| INPUT DATA |
== Segment start ==

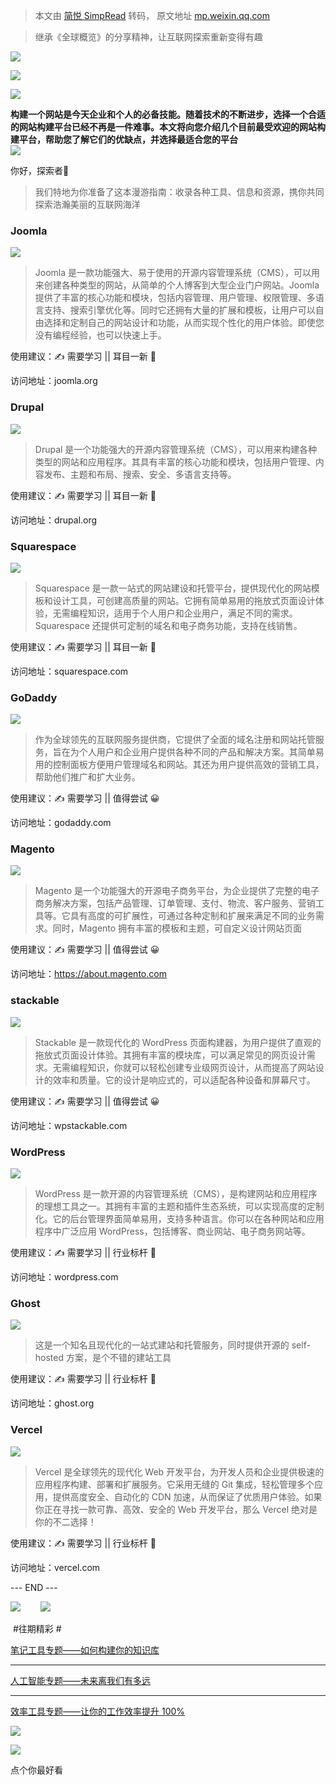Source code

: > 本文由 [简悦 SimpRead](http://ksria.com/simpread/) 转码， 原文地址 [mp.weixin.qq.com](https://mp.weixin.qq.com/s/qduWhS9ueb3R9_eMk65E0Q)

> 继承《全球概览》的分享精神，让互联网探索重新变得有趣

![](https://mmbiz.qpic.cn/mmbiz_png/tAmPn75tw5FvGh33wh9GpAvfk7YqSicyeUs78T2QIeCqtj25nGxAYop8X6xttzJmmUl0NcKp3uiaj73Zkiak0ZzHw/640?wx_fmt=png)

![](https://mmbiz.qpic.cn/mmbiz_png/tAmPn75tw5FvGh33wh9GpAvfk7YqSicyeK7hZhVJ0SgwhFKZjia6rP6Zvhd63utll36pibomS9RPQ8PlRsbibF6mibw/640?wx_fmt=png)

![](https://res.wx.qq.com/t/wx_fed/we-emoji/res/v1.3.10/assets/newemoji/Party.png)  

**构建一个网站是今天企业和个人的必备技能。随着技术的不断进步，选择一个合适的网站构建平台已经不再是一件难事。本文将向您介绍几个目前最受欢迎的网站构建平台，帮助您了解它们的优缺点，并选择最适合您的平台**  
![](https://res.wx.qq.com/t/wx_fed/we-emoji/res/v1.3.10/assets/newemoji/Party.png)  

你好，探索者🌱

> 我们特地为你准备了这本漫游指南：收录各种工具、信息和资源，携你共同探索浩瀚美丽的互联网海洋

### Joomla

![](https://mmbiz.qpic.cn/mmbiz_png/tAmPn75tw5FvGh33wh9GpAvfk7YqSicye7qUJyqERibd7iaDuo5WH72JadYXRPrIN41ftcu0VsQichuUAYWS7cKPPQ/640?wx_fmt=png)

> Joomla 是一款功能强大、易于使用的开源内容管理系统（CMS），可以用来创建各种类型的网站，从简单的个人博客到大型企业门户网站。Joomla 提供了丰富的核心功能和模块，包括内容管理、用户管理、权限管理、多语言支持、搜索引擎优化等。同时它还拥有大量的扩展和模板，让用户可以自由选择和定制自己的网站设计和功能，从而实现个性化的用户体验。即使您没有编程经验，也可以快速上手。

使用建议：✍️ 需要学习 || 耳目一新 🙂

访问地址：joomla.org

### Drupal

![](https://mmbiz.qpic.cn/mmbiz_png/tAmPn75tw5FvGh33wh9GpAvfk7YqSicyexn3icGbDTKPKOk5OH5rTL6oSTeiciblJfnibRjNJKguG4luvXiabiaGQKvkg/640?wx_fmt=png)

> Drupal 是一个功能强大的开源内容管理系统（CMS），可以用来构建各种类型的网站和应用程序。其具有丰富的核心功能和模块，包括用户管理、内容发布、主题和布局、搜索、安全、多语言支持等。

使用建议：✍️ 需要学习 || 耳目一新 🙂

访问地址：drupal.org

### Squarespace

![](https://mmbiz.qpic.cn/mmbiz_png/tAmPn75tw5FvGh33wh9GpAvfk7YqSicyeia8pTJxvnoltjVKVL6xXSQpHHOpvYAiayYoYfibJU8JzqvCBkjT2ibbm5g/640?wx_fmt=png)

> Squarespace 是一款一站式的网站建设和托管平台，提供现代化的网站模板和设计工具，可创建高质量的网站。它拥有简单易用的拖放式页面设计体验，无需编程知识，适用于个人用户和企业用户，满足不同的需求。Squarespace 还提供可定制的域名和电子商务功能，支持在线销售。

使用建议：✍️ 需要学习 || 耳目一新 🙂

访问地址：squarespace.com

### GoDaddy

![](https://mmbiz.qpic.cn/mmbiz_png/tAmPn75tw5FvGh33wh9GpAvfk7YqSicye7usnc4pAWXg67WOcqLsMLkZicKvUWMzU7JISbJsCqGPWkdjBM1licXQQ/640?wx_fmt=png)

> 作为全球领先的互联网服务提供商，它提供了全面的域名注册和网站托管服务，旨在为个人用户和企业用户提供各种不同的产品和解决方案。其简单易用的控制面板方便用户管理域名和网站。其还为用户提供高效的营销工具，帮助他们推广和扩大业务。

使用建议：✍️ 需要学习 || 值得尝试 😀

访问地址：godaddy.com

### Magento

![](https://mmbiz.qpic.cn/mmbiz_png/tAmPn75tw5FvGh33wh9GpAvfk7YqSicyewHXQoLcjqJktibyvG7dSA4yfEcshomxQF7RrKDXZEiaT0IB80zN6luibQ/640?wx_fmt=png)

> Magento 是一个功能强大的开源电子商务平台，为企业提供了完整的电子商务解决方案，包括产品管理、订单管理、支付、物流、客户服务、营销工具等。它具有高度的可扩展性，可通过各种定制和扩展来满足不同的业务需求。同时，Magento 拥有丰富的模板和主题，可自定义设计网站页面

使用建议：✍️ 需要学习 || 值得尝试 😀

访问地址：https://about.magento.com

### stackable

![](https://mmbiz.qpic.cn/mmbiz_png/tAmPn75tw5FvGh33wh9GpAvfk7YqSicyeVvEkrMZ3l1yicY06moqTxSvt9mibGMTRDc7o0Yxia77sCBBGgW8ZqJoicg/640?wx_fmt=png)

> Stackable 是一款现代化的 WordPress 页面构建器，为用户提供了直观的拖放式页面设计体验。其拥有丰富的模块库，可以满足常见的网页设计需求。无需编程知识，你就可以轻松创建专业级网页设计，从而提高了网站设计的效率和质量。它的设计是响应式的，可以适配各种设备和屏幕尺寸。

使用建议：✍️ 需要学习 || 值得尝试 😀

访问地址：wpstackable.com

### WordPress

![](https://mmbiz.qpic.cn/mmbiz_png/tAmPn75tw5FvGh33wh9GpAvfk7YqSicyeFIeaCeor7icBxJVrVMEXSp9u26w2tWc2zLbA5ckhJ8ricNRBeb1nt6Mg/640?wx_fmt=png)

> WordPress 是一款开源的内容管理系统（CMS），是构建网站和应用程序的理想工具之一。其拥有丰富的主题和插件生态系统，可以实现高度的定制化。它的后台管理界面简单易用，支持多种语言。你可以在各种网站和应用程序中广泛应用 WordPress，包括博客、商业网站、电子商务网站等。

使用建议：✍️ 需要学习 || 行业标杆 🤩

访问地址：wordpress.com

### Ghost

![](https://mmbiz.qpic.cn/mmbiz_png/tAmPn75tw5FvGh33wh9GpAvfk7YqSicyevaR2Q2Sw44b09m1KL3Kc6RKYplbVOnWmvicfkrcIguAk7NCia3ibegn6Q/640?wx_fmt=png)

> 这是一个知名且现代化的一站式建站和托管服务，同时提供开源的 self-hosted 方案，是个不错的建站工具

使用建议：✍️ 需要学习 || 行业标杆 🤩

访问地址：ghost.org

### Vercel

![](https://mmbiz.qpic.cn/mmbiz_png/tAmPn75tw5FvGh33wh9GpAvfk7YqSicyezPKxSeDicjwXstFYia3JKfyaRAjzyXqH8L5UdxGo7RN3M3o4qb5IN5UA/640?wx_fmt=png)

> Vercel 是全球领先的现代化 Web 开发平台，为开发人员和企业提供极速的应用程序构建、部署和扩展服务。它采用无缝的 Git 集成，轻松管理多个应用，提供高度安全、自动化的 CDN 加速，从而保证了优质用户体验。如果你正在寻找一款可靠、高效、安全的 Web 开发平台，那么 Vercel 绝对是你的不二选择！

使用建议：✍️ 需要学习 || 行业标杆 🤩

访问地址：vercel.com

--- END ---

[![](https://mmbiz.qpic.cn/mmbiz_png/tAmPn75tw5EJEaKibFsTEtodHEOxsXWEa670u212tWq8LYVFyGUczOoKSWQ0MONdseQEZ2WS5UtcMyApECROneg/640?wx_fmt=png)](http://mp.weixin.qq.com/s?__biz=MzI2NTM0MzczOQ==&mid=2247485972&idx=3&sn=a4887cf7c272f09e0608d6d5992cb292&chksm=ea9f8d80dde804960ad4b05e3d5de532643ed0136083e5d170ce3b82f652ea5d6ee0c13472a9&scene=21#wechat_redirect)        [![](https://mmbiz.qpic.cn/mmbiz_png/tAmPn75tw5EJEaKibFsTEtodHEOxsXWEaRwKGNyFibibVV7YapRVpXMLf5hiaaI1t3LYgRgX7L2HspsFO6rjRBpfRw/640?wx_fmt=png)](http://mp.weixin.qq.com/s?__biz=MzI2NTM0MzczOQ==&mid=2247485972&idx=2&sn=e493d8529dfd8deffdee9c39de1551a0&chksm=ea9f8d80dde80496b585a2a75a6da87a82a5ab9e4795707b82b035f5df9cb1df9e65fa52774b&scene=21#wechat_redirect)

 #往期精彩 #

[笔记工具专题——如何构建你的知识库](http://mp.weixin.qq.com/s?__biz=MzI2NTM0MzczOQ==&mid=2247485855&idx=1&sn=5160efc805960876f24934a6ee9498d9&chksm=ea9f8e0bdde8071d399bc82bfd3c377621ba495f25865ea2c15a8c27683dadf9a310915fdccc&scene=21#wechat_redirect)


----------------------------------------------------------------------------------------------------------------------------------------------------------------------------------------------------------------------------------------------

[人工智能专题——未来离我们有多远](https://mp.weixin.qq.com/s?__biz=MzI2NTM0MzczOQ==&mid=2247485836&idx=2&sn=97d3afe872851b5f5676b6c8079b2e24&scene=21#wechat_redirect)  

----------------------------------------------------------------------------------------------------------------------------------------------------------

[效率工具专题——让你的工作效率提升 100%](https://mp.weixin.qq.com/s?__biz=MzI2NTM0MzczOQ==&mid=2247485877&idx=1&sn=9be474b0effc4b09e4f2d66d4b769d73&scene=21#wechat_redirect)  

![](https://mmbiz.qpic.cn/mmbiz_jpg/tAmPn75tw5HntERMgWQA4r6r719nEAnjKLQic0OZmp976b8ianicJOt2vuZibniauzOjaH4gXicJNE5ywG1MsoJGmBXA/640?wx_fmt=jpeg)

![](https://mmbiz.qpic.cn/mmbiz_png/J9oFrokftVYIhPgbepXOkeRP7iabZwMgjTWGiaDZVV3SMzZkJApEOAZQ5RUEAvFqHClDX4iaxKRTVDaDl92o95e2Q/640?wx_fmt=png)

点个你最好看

== Segment end ==
== Segment start ==

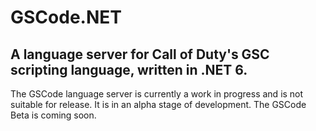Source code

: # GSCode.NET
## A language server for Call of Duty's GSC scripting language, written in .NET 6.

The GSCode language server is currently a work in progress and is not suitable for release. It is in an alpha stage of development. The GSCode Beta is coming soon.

== Segment end ==

Where a line above holds the string "server", copy that line.

| WORKED SOLUTION |
## A language server for Call of Duty's GSC scripting language, written in .NET 6.
The GSCode language server is currently a work in progress and is not suitable for release. It is in an alpha stage of development. The GSCode Beta is coming soon.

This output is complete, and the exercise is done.